[Records for this exercise — start]
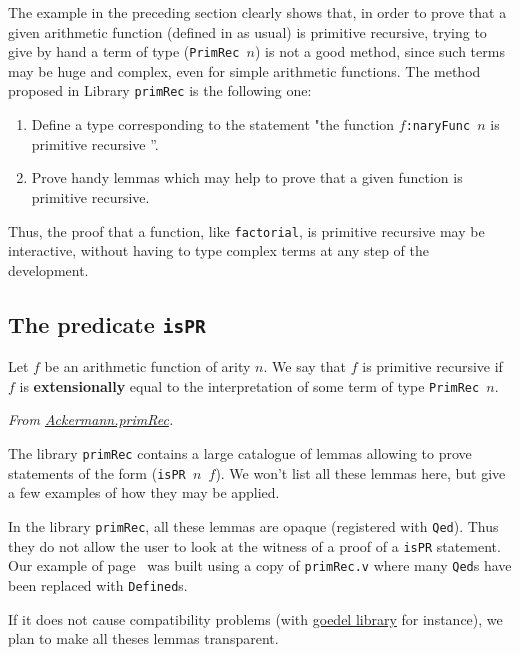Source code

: The example in the preceding section clearly shows that, in order to prove that a given arithmetic function
(defined in \gallina{} as usual) is primitive recursive, trying to give  by hand a term  of type (\texttt{PrimRec $n$}) is not a good method, since such terms may be huge and complex, even for simple arithmetic functions. The method proposed in Library \texttt{primRec} is the following one:

\begin{enumerate}
\item Define a type corresponding to the statement "the function \texttt{$f$:naryFunc $n$} is primitive recursive ''.
\item Prove handy lemmas which may help to prove that a given function is primitive recursive.
\end{enumerate}

Thus, the proof that a function, like \texttt{factorial}, is primitive recursive may be interactive, without having to type complex terms at any step of the development.

\subsection{The predicate \texttt{isPR}}


Let $f$ be an arithmetic function of arity $n$. We say that $f$ is primitive recursive if $f$ is \textbf{extensionally}
equal to the interpretation of some term of type \texttt{PrimRec $n$}. 

\vspace{4pt}
\noindent
\emph{From \href{../theories/html/hydras.Ackermann.primRec.html}{Ackermann.primRec}.}



The library \texttt{primRec} contains a large catalogue of lemmas allowing to prove statements 
of the form (\texttt{isPR $n$ $f$}). We won't list all these lemmas here, but give a few examples of
how they may be applied.

\begin{remark}
In the library \texttt{primRec}, all these lemmas are opaque (registered with \texttt{Qed}). Thus they do not allow the user to look at the witness of a proof of a \texttt{isPR} statement. Our example of page~\pageref{sect:bigfac} was built using a  copy of \texttt{primRec.v} where many \texttt{Qed}s have been replaced with
\texttt{Defined}s.

If it does not cause compatibility problems (with 
\href{https://github.com/coq-community/goedel}{goedel library} for instance), we plan to make all theses lemmas transparent.
\end{remark}

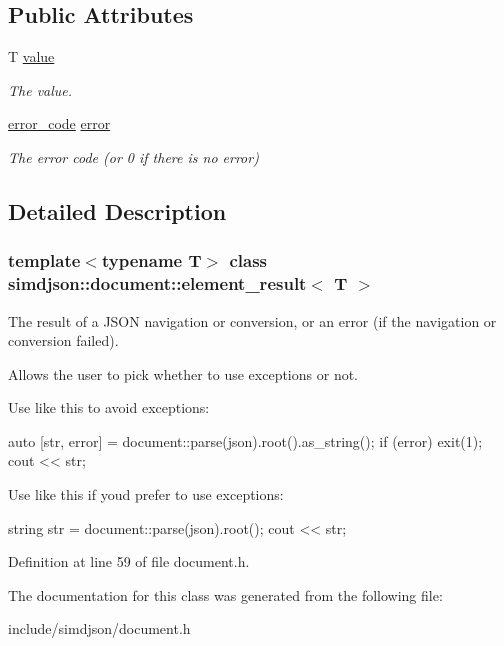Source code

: \subsection*{Public Attributes}
\begin{DoxyCompactItemize}
\item 
\mbox{\label{classsimdjson_1_1document_1_1element__result_a94226d9047322a2a469742b8953ceac5}} 
T \hyperlink{classsimdjson_1_1document_1_1element__result_a94226d9047322a2a469742b8953ceac5}{value}
\begin{DoxyCompactList}\small\item\em The value. \end{DoxyCompactList}\item 
\mbox{\label{classsimdjson_1_1document_1_1element__result_a4a4b9dfade427211439815fa0940e529}} 
\hyperlink{namespacesimdjson_a7b735a3a50ba79e3f7f14df5f77d8da9}{error\+\_\+code} \hyperlink{classsimdjson_1_1document_1_1element__result_a4a4b9dfade427211439815fa0940e529}{error}
\begin{DoxyCompactList}\small\item\em The error code (or 0 if there is no error) \end{DoxyCompactList}\end{DoxyCompactItemize}


\subsection{Detailed Description}
\subsubsection*{template$<$typename T$>$\newline
class simdjson\+::document\+::element\+\_\+result$<$ T $>$}

The result of a J\+S\+ON navigation or conversion, or an error (if the navigation or conversion failed). 

Allows the user to pick whether to use exceptions or not.

Use like this to avoid exceptions\+: \begin{DoxyVerb}auto [str, error] = document::parse(json).root().as_string();
if (error) { exit(1); }
cout << str;
\end{DoxyVerb}


Use like this if you\textquotesingle{}d prefer to use exceptions\+: \begin{DoxyVerb}string str = document::parse(json).root();
cout << str;\end{DoxyVerb}
 

Definition at line 59 of file document.\+h.



The documentation for this class was generated from the following file\+:\begin{DoxyCompactItemize}
\item 
include/simdjson/document.\+h\end{DoxyCompactItemize}
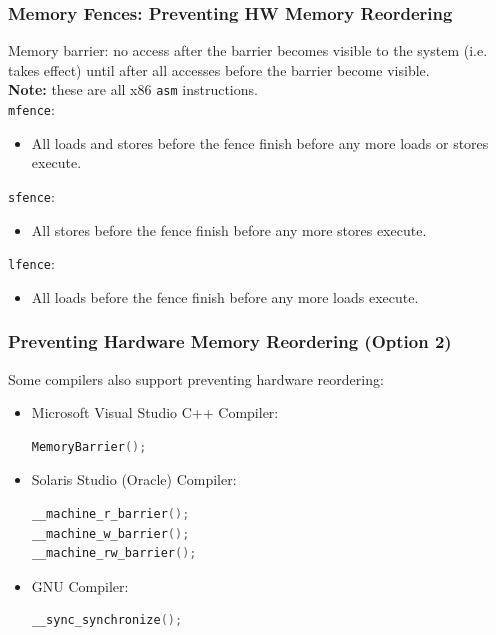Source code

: \begin{frame}
  \frametitle{Memory Fences: Preventing HW Memory Reordering}


Memory barrier: no access after the barrier becomes visible to the
system (i.e. takes effect) until after all accesses before the barrier
become visible.\\[1em]

  {\bf Note:} these are all x86 {\tt asm} instructions.\\[1em]
  {\tt mfence}:
  \begin{itemize}
    \item All loads and stores before the fence finish before any more loads or stores execute.
  \end{itemize}
  {\tt sfence}:
  \begin{itemize}
    \item All stores before the fence finish before any more stores execute.
  \end{itemize}
  {\tt lfence}:
  \begin{itemize}
    \item All loads before the fence finish before any more loads execute.
  \end{itemize}
  
\end{frame}

\begin{frame}[fragile]
  \frametitle{Preventing Hardware Memory Reordering (Option 2)}

  
  Some compilers also support preventing hardware reordering:

\begin{itemize}
  \item Microsoft Visual Studio C++ Compiler:
  \begin{lstlisting}[language=C]
MemoryBarrier();
  \end{lstlisting}

  \item Solaris Studio (Oracle) Compiler:
  \begin{lstlisting}[language=C]
__machine_r_barrier();
__machine_w_barrier();
__machine_rw_barrier();
  \end{lstlisting}

  \item GNU Compiler:
  \begin{lstlisting}[language=C]
__sync_synchronize();
  \end{lstlisting}
\end{itemize}
  
\end{frame}

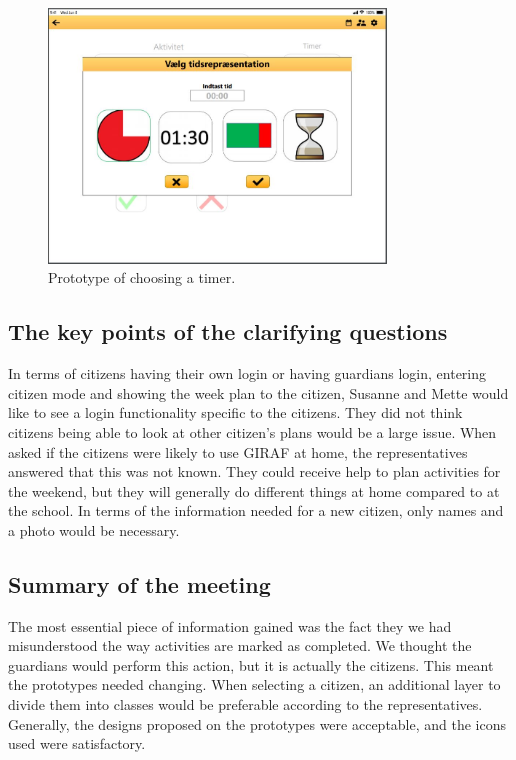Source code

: \begin{figure}[h!]
  \center
  \includegraphics[width=0.8\textwidth]{figures/select-timer-prototype.JPG}
  \caption{\label{fig:choose-citizen-prototype} Prototype of choosing a timer.}
\end{figure}

\subsection{The key points of the clarifying questions}
In terms of citizens having their own login or having guardians login, entering citizen mode and showing the week plan to the citizen, Susanne and Mette would like to see a login functionality specific to the citizens.
They did not think citizens being able to look at other citizen's plans would be a large issue.
When asked if the citizens were likely to use GIRAF at home, the representatives answered that this was not known.
They could receive help to plan activities for the weekend, but they will generally do different things at home compared to at the school.
In terms of the information needed for a new citizen, only names and a photo would be necessary.

\subsection{Summary of the meeting}
The most essential piece of information gained was the fact they we had misunderstood the way activities are marked as completed.
We thought the guardians would perform this action, but it is actually the citizens.
This meant the prototypes needed changing.
When selecting a citizen, an additional layer to divide them into classes would be preferable according to the representatives.
Generally, the designs proposed on the prototypes were acceptable, and the icons used were satisfactory.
[Records for this exercise — finish]
• What the task asks: Start with the line with "Definition at line 59 of file document.\+h." in the listing above and stop after the line with "Fences: Preventing HW". Write out exactly the lines in that stretch and no others, without pictures.

• Exercise solution:
Definition at line 59 of file document.\+h.



The documentation for this class was generated from the following file\+:\begin{DoxyCompactItemize}
\item 
include/simdjson/document.\+h\end{DoxyCompactItemize}
Source code

: \begin{frame}
  \frametitle{Memory Fences: Preventing HW Memory Reordering}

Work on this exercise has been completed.